Gordo - October 19, 2007 11:23 am
Nothing to contribute other than my capchja: "juries Manhattan"
Alan - October 19, 2007 11:24 am
Funny - mine was "wearing thin".
Jay Currie - October 19, 2007 7:01 pm
I fear that the Captcha is indeed wearing thin.
At the moment Harper does not need an election. He can govern as if he has a majority while watching the Liberals implode and the Bloc and NDP fade to irrelevance. Does this get him a majority when the time comes? Maybe. It depends on how he governs and how the economy holds up in the face of the declining American dollar.
As my Captcha says (rather like one of those 8 Balls): "economy someone". Now that Kyoto is a dead letter and the great middle class hysteria shows signs of abating in the face of the cost and ineffectiveness of carbon reduction, Harper's job is to deliver more money into people's pockets while a shot at improving services. With a 14 billion dollar surplus this should not prove impossible.
On other bullets, I can't imagine not working but then I'm a boomer. Probably the biggest difference between boomers and their parents is that they contrive to do work which they like doing. I know I do. Which does foreclose doing less of it or hiring people to do some of it and that sort of thing; but I have no great urge to hang up my keyboard in fourteen years and dodder off to the golf course. (This may have something to do with really, really, really hating golf and being terrible at it.) Now a racing sailboat with my boys as crew? That I would take Fridays off for.
(I took too long to post this and was rewarded by "Anne commercial" which could anything from a promotion of a CBC mini series to a young lady of doubtful morals and a straight cash price.)
ry - October 20, 2007 12:26 am
Arcade Fire. You know, wh my car radio worked and I could listen to the Dan Patrick show I'd hear the lead in and think to myself, 'Wow, that's a pretty epic sounding beginning. These guys must be cool.' Never heard anything else. But it's a great intro.
Working. Older boomers need to get the hell out of the way. Do you know how hard it is for the rest of us to break into anything? You're screwing us tweeners over something aweful.

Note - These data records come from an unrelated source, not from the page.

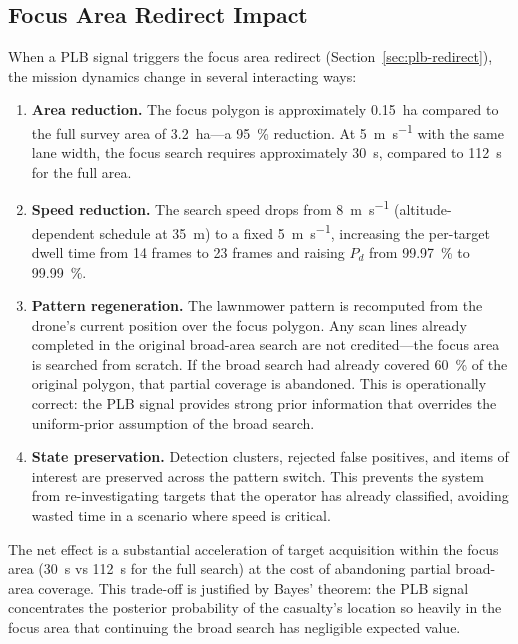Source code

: \subsection{Focus Area Redirect Impact}\label{sec:focus-impact-old}

When a PLB signal triggers the focus area redirect (Section~\ref{sec:plb-redirect}), the mission dynamics change in several interacting ways:

\begin{enumerate}
  \item \textbf{Area reduction.} The focus polygon is approximately \SI{0.15}{\hectare} compared to the full survey area of \SI{3.2}{\hectare}---a \SI{95}{\percent} reduction. At \SI{5}{\metre\per\second} with the same lane width, the focus search requires approximately \SI{30}{\second}, compared to \SI{112}{\second} for the full area.

  \item \textbf{Speed reduction.} The search speed drops from \SI{8}{\metre\per\second} (altitude-dependent schedule at \SI{35}{\metre}) to a fixed \SI{5}{\metre\per\second}, increasing the per-target dwell time from 14 frames to 23 frames and raising $P_d$ from \SI{99.97}{\percent} to \SI{99.99}{\percent}.

  \item \textbf{Pattern regeneration.} The lawnmower pattern is recomputed from the drone's current position over the focus polygon. Any scan lines already completed in the original broad-area search are not credited---the focus area is searched from scratch. If the broad search had already covered \SI{60}{\percent} of the original polygon, that partial coverage is abandoned. This is operationally correct: the PLB signal provides strong prior information that overrides the uniform-prior assumption of the broad search.

  \item \textbf{State preservation.} Detection clusters, rejected false positives, and items of interest are preserved across the pattern switch. This prevents the system from re-investigating targets that the operator has already classified, avoiding wasted time in a scenario where speed is critical.
\end{enumerate}

The net effect is a substantial acceleration of target acquisition within the focus area (\SI{30}{\second} vs \SI{112}{\second} for the full search) at the cost of abandoning partial broad-area coverage. This trade-off is justified by Bayes' theorem: the PLB signal concentrates the posterior probability of the casualty's location so heavily in the focus area that continuing the broad search has negligible expected value.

Shut up and retire already, auld phogues.
Al needs to listen to his Blondie a little more closely. "Nobody walks in LA." Might as well be Syracuse, too. We loves our cars down here.

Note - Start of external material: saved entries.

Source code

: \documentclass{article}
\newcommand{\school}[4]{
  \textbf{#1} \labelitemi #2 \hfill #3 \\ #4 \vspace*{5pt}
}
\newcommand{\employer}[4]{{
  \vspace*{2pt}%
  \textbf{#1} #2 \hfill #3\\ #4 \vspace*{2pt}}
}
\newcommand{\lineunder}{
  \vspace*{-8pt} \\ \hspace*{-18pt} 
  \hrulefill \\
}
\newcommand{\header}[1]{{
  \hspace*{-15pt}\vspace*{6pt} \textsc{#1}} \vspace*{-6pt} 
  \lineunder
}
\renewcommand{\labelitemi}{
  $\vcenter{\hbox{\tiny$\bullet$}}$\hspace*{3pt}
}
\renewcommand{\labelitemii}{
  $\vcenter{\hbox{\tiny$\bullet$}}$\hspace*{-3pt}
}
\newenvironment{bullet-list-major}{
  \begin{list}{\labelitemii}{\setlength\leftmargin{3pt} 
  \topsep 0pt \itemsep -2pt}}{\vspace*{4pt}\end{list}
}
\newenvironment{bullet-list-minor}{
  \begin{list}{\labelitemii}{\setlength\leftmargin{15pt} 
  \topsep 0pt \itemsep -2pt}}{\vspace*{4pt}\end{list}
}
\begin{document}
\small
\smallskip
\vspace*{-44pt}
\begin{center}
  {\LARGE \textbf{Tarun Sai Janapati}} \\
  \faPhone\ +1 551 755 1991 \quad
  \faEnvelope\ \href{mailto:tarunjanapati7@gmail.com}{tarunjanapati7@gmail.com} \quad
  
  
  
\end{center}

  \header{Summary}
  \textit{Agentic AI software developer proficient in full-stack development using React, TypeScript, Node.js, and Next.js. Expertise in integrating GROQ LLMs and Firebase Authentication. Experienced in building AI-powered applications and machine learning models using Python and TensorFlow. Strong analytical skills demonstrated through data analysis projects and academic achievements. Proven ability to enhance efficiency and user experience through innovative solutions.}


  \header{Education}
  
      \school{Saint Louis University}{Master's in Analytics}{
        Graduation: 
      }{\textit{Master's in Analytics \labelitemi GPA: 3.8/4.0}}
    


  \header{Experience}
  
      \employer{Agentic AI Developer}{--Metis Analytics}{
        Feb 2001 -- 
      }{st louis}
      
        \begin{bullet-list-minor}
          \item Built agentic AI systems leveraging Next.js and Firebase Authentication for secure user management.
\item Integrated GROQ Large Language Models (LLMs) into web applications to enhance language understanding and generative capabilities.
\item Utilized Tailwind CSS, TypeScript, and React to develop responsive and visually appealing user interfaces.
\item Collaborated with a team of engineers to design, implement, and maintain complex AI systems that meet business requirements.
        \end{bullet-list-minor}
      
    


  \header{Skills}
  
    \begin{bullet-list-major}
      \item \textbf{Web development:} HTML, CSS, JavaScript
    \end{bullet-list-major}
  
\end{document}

And finally a captcha I can actually read!
sean liddle - October 20, 2007 8:20 am
Mayhap there is more to it. Maybe boomers because of all those years attending concerts wearing loincloths and not shaving then trading in the getup for white suits and hanging at the discos all night are painfully guilt producing so they are trying to make up for it by being workaholics now? :)
Just to clarify, I do not hate the idea of doing work, I am just not defined by it. What I do is simply what I do to make money to pay for my weekend beer, balsa wood model planes, pricey running shoes and occasional hobbies. Perhaps if I had gone to school to do something I was interested in rather than "what makes the bucks" I'd be different..
Naw..
sean liddle - October 20, 2007 10:30 am
NCPR
Funny, I enjoy the station but cannot get it here in teh sticks probably because of the huge mountain of granite between me and new york.. HOWEVER, I have just discovered that I get two or three NPR stations via satellite dish... Odd though, they are from the middle US and the West Coast. Sort of like how on Expressvu I can get CHEX tv from Peterboro but not CKWS in Kingston.. ugh
Jay Currie - October 22, 2007 12:26 am
"Working. Older boomers need to get the hell out of the way. Do you know how hard it is for the rest of us to break into anything? You're screwing us tweeners over something aweful. Shut up and retire already, auld phogues."
I feel your pain. For years all the good jobs went to guys born in 48-55 so we prime boomers never got a look in. Somehow we survived.
Actually the people who are going to be in serious demand are my young boys: there is already a labour shortage here in Victoria. When my guys, in about ten years, start looking there are going to be a lot of jobs (always assuming that our friends in government - aging boomers to a man - don't bugger the economy up.)